• WHAT YOU WILL DO: Among the lines of the material, copy those that hold the string "DoxyCompactItemize".

• RECORDED DATA:
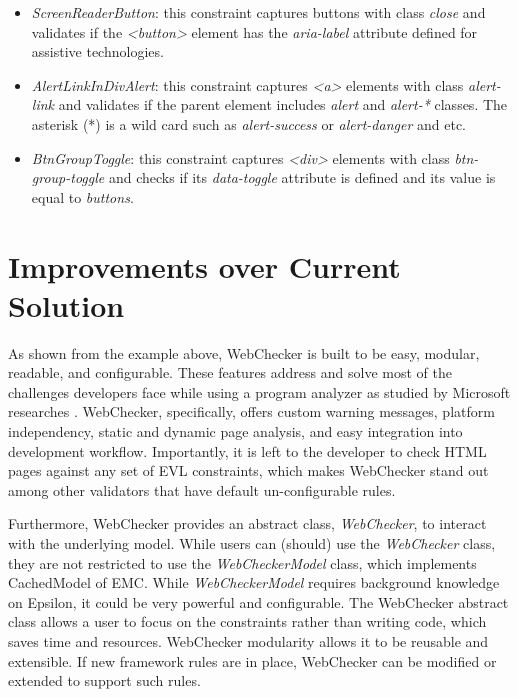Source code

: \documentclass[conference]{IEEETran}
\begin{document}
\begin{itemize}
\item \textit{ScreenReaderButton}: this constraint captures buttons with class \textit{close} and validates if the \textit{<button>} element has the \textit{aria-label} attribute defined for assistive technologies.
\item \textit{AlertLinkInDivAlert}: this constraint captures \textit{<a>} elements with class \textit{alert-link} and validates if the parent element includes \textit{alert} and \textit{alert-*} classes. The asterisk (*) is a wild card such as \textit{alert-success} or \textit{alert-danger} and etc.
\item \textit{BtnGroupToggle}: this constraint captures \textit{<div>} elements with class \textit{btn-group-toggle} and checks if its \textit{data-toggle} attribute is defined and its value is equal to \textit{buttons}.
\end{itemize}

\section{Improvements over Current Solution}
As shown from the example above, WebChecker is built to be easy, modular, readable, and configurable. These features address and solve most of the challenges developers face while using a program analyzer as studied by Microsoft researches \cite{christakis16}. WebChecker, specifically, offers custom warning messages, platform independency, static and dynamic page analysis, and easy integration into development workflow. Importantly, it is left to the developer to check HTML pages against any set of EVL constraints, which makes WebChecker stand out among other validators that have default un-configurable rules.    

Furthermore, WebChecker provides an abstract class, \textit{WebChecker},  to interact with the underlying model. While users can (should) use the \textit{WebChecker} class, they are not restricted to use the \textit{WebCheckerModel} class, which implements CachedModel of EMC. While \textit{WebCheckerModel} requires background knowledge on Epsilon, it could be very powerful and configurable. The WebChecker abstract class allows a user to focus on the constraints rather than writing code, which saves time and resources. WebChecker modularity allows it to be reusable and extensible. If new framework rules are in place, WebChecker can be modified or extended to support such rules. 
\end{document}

==

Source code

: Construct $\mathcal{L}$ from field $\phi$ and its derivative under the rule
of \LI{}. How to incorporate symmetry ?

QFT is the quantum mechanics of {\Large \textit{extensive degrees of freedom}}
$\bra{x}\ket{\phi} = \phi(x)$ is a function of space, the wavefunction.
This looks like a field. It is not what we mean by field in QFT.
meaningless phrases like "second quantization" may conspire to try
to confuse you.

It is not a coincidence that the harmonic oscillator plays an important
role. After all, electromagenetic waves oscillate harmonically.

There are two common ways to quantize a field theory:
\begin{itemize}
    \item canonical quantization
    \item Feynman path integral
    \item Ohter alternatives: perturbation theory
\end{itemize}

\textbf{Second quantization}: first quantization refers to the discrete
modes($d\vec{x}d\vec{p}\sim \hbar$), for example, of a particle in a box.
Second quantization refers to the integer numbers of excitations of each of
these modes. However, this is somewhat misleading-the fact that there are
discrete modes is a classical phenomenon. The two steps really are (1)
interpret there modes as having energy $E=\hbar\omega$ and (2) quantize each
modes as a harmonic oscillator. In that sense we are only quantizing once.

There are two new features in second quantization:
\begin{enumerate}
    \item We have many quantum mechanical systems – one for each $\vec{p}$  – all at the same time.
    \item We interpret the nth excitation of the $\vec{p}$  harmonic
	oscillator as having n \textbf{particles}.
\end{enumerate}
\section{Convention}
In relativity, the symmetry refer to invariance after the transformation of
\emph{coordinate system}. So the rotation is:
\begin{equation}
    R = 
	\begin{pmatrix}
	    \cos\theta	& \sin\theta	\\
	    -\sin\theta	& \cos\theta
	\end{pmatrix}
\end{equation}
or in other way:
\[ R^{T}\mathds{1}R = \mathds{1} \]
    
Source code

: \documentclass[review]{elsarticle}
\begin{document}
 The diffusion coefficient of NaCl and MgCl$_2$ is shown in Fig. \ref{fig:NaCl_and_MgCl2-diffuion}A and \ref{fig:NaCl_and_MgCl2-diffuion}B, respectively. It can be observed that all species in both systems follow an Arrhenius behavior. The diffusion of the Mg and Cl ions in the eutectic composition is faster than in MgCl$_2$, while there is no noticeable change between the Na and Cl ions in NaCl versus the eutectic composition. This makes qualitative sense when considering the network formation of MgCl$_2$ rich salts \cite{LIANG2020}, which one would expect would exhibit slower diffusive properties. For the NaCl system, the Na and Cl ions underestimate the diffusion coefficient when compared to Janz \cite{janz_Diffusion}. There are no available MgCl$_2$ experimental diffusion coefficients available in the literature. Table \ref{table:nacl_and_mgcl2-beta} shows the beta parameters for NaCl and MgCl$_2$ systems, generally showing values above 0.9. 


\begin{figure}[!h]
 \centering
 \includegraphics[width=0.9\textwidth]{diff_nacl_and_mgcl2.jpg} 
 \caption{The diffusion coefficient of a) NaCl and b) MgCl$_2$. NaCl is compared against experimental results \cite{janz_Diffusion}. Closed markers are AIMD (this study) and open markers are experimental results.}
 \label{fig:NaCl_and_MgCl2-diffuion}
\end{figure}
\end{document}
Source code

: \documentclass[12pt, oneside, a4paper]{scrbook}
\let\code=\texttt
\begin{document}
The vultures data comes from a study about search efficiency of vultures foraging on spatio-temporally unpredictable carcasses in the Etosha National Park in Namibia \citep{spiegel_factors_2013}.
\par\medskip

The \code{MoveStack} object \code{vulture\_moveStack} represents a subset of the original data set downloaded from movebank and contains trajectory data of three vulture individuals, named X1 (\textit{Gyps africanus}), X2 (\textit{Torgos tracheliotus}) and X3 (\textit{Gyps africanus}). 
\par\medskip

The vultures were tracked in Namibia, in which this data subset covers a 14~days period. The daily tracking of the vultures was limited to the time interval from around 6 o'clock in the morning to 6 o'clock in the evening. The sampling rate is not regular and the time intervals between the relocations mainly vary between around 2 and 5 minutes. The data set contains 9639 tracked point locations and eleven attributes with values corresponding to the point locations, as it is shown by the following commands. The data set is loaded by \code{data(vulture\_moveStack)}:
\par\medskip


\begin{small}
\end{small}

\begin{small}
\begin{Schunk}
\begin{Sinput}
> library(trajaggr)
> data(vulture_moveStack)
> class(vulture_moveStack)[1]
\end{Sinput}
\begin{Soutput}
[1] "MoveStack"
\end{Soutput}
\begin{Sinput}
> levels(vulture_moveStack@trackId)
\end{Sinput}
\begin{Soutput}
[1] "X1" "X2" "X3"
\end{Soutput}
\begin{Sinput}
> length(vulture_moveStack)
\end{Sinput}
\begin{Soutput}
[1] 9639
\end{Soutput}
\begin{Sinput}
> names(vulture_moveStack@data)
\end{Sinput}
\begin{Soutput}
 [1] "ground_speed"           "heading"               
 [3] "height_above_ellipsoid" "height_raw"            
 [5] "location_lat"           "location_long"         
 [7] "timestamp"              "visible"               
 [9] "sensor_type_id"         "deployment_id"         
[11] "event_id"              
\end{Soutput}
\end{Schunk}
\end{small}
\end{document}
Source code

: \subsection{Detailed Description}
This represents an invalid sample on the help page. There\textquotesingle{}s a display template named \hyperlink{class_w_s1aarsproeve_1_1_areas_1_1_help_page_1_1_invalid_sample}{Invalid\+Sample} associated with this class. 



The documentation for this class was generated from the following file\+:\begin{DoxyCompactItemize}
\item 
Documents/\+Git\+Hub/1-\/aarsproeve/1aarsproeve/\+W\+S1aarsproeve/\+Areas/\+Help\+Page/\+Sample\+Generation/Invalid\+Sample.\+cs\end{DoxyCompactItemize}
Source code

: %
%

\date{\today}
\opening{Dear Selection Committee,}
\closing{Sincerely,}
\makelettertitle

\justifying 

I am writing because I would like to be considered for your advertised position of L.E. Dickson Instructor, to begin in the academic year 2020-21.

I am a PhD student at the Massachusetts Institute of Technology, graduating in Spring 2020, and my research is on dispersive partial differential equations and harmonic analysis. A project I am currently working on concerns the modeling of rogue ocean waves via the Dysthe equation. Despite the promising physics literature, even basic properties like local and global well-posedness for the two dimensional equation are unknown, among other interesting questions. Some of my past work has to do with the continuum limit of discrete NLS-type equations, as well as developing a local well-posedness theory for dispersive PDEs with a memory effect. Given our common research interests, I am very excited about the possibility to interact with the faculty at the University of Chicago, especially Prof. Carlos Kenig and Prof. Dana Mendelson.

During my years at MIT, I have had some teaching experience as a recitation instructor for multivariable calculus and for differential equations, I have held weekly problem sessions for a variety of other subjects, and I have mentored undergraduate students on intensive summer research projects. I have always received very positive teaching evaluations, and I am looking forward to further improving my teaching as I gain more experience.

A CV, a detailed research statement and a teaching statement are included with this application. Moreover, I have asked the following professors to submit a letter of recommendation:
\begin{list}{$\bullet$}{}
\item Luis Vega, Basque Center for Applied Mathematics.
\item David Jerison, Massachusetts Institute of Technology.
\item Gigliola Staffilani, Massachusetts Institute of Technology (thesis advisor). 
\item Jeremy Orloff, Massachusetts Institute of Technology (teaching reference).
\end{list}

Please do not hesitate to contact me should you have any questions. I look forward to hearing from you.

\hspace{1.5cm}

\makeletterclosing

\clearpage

==

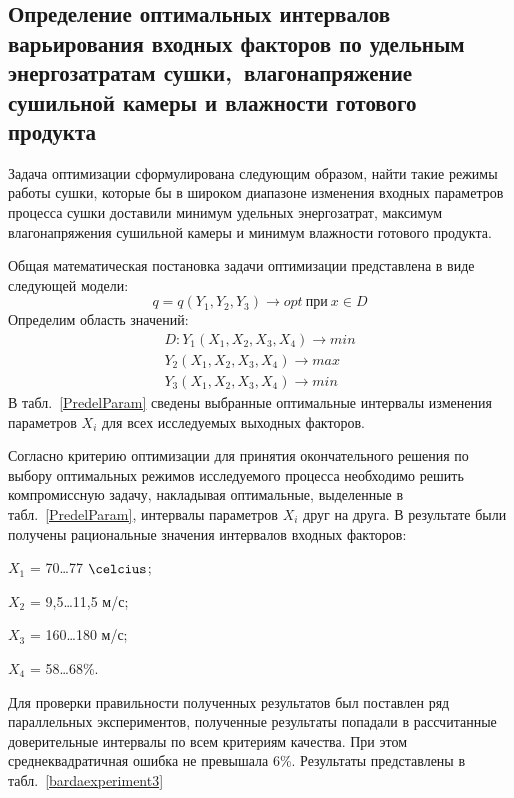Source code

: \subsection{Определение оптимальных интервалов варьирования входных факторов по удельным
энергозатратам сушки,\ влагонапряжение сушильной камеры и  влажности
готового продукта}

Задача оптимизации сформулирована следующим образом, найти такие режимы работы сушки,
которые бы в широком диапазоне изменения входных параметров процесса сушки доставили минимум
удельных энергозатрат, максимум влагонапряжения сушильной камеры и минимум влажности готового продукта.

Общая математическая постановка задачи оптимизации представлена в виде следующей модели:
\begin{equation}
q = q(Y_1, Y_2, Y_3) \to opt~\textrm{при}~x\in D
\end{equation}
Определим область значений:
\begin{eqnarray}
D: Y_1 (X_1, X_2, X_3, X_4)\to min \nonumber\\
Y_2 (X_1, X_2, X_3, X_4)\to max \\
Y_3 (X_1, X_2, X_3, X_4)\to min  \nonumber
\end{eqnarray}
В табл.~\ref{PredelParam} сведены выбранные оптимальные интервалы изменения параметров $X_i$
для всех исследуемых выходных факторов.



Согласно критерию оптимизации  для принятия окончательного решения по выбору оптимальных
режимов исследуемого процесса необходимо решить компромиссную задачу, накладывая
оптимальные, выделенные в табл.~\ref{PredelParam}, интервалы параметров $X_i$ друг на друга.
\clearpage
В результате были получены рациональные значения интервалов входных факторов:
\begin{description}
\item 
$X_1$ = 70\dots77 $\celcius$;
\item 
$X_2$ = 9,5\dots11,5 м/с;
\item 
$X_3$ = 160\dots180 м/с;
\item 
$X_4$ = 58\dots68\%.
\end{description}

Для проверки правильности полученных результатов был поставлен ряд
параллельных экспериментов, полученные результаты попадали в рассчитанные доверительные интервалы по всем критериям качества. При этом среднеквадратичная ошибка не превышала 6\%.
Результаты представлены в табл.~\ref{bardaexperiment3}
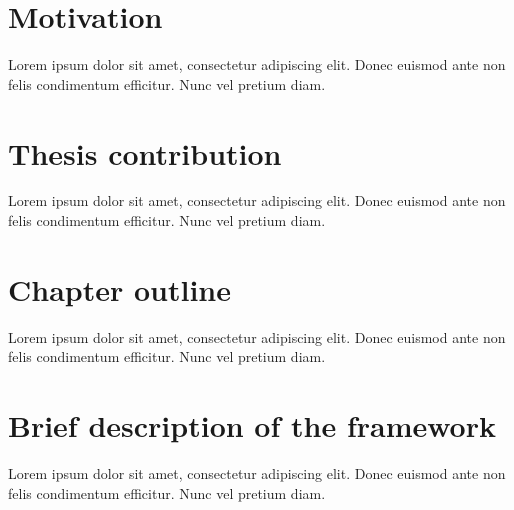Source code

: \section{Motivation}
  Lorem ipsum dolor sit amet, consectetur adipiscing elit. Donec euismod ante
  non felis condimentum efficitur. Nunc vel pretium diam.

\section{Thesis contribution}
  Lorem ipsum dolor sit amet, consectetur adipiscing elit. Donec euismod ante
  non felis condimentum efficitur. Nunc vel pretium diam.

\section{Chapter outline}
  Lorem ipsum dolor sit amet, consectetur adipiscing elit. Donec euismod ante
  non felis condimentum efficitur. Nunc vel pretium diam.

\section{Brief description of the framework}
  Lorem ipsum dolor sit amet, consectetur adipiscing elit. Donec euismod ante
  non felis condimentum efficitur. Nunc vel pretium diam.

• ANSWER BOX:
The documentation for this class was generated from the following file\+:\begin{DoxyCompactItemize}
Documents/\+Git\+Hub/1-\/aarsproeve/1aarsproeve/\+W\+S1aarsproeve/\+Areas/\+Help\+Page/\+Sample\+Generation/Invalid\+Sample.\+cs\end{DoxyCompactItemize}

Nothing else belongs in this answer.